Rapsodia en azul con vaca mecánica
En memoria de mi padre y Tomás Moro.
Recuerdo un viejo disco, de los de pasta, de un tal George Gershwin: Rhapsody in Blue. Me gustó el título, fascinado como estoy con el color azul desde que tengo uso de memoria. La primera vez coloqué el disco en el plato y escuché con bastante desinterés una música que me resultó entonces un tanto cuadrada. Era apenas un niño de diez años para quien la música era Abraxas, el segundo disco de Carlos Santana que escuchaban mis hermanos mayores o “Una muchacha y una guitarra”, de Sandro, que escuchaban mis hermanas. El disco de Gershwin era parte de la colección de mi padre en cuya discoteca también descubrí al verdadero inventor del jazz: Juan Sebastián Bach. Sin embargo, mi memoria grabó a Gershwin porque fue el primer disco que puse a girar con mis propias manos. Y dije que no me causó una gran impresión. Intenté ver el color en las notas pero era bastante difícil. Un trazo aquí o allá. Un rítmico scratch que entonces me gustaba por impertinente, ahora tan usado que no da gracia.A ver si me explico. El título de ese trabajo musical siempre me gustó pero el sonido me pareció demasiado limpio. El sucio, el polvo en contacto con la aguja no eran parte de la orquestación, sin embargo, era lo más que apreciaba de aquello. Lo escuché una y otra vez buscándole la vuelta, valga la redundancia.

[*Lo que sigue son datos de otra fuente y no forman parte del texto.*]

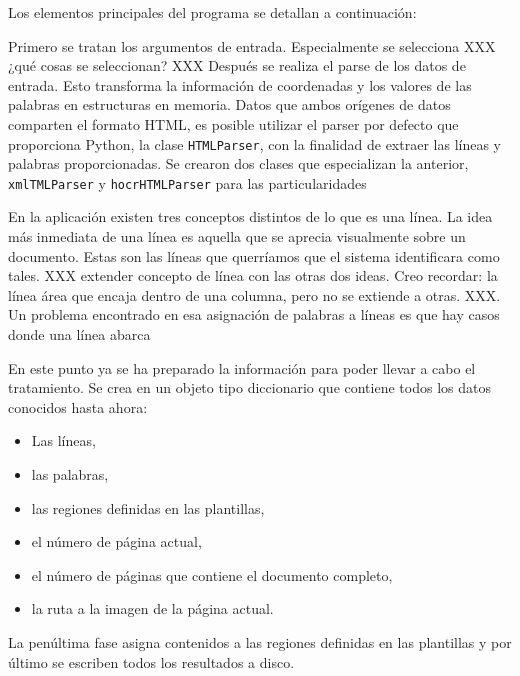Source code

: Los elementos principales del programa se detallan a continuación:

Primero se tratan los argumentos de entrada. Especialmente se selecciona XXX ¿qué cosas se seleccionan? XXX
Después se realiza el parse de los datos de entrada. Esto transforma la información de coordenadas y los valores de las palabras en estructuras en memoria. Datos que ambos orígenes de datos comparten el formato HTML, es posible utilizar el parser por defecto que proporciona Python, la clase \verb|HTMLParser|, con la finalidad de extraer las líneas y palabras proporcionadas. Se crearon dos clases que especializan la anterior, \verb|xmlTMLParser| y \verb|hocrHTMLParser| para las particularidades %

En la aplicación existen tres conceptos distintos de lo que es una línea. La idea más inmediata de una línea es aquella que se aprecia visualmente sobre un documento. Estas son las líneas que querríamos que el sistema identificara como tales. XXX extender concepto de línea con las otras dos ideas. Creo recordar: la línea área que encaja dentro de una columna, pero no se extiende a otras. XXX. Un problema encontrado en esa asignación de palabras a líneas es que hay casos donde una línea abarca %

En este punto ya se ha preparado la información para poder llevar a cabo el tratamiento. Se crea en un objeto tipo diccionario que contiene todos los datos conocidos hasta ahora:

\begin{itemize}
    \item Las líneas,
    \item las palabras,
    \item las regiones definidas en las plantillas,
    \item el número de página actual,
    \item el número de páginas que contiene el documento completo,
    \item la ruta a la imagen de la página actual.
\end{itemize}

La penúltima fase asigna contenidos a las regiones definidas en las plantillas y por último se escriben todos los resultados a disco.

Luego supe que Gershwin frecuentaba las fiestas organizadas por Elsa Maxwell en París. Si no saben quién es ella pues les diré que tenía una amante que era, a su vez, amante del duque de Alba. Y que años más tarde trató de seducir a Maria Callas sin éxito y terminó presentándole a Onassis. Divertida, Elsa. En resumen, ella sabía organizar una fiesta. En una de ellas, decía, Gershwin tocó hasta la madrugada mientras los invitados bebían champagne directamente de la ubre de una vaca mecánica. Eso fue en los años locos luego de la Primera Guerra Mundial. En aquel entonces vendían aviones color naranja a las mujeres de cabellera negra, porque se veían regias en aquella combinación cromática. Lo más probable es que Elsa no organizara ninguna fiesta en París pero prefiero imaginarlo de esa manera. Suena bien.

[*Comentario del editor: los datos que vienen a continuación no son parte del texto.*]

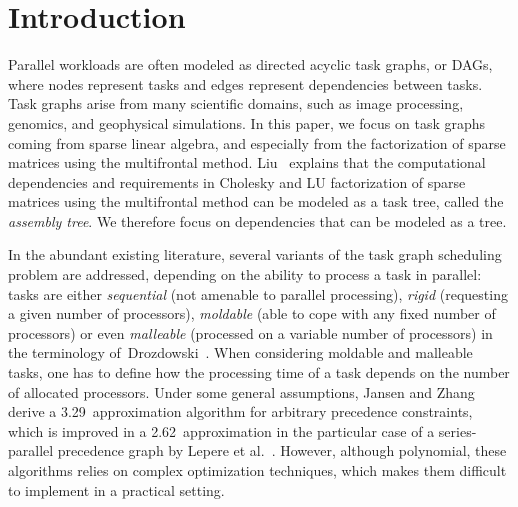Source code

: \documentclass{llncs}
\begin{document}
\section{Introduction}
\label{sec:intro}


Parallel workloads are often modeled as directed acyclic task graphs,
or DAGs, where nodes represent tasks and edges represent dependencies
between tasks. Task graphs arise from many scientific domains, such as
image processing, genomics, and geophysical simulations. In this
paper, we focus on task graphs coming from sparse linear algebra, and
especially from the factorization of sparse matrices using the
multifrontal method. Liu~\cite{liu:90} explains that the computational
dependencies and requirements in Cholesky and LU factorization of
sparse matrices using the multifrontal method can be modeled as a task
tree, called the \emph{assembly tree}. We therefore focus on
dependencies that can be modeled as a tree.


In the abundant existing literature, several variants of the task
graph scheduling problem are addressed, depending on the ability to
process a task in parallel: tasks are either \emph{sequential} (not
amenable to parallel processing), \emph{rigid} (requesting a given
number of processors), \emph{moldable} (able to cope with any fixed
number of processors) or even \emph{malleable} (processed on a variable
number of processors) in the terminology of~Drozdowski~\cite[chapter
25]{handbook}. When considering moldable and malleable tasks, one has
to define how the processing time of a task depends on the number of
allocated  processors.  Under some general
assumptions, Jansen and Zhang~\cite{jansen05} derive a
3.29~approximation algorithm for arbitrary precedence constraints,
which is improved in a 2.62~approximation in the particular case of a
series-parallel precedence graph by Lepere et
al.~\cite{lepere02}. However, although polynomial, these algorithms
relies on complex optimization techniques, which makes them difficult
to implement in a practical setting.
\end{document}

El músico norteamericano sí estuvo en París buscando maestros que le permitieran convertirse en un excelente músico más allá de su indudable talento e intuición. Al parecer no aguantó tantos colores y sonoridades y regresó a Estados Unidos. Escribió una Obertura Cubana a la que incorporó el coro de «Échale salsita«, de Ignacio Piñeiro. Tanta fiesta (aunque sea imaginaria) y ese homenaje a la música caribeña ayudaron a que poco a poco su música me sonara más placentera. Al pasar de los años supuse que mi padre había conocido a Gershwin porque recuerdo que en la carátula del disco había una firma. Nunca supe de quién era la firma. Nunca pregunté. Nunca quise saber la verdad. A veces no es necesaria.
En mis años de estudiante universitario repudié al pianista judío. No por judío, sino porque entendí que no era otra cosa que un blanco utilizado por la industria discográfica para invisibilizar a los músicos negros. Mientras Jelly Roll Morton se presentaba a sí mismo como inventor del jazz tratando de que su falsa arrogancia le ganara atención, Gershwin ganaba fama. Por mi parte, nunca osé contradecir a Morton a pesar de que en mi fuero interno sé que el creador del jazz fue un organista de Turingia en el lejano siglo XVIII. Basta oír “Tocata y fuga en re menor”. Está claro que aquella fue una época de creencias radicales.
Ahora mis ideas se han vuelto más diáfanas y líquidas. Vuelvo, entonces, a escuchar Rhapsody in Blue. Me gusta ahora porque puedo escuchar el recuerdo. Casi puedo ver a mi padre tomando la siesta. Recupero aquella imaginación del niño que quedó en el siglo pasado. No puedo dejar de pensar en una vaca mecánica. No es una vaca cualquiera. Y como no hay discos, ni de pasta, ni de nada, solo el sonido fluyendo de otro gadget en el que no hay fricción, mi mente recupera el scratch, el sucio rítmico, que convertía aquella pieza tan cuadrada en jazz.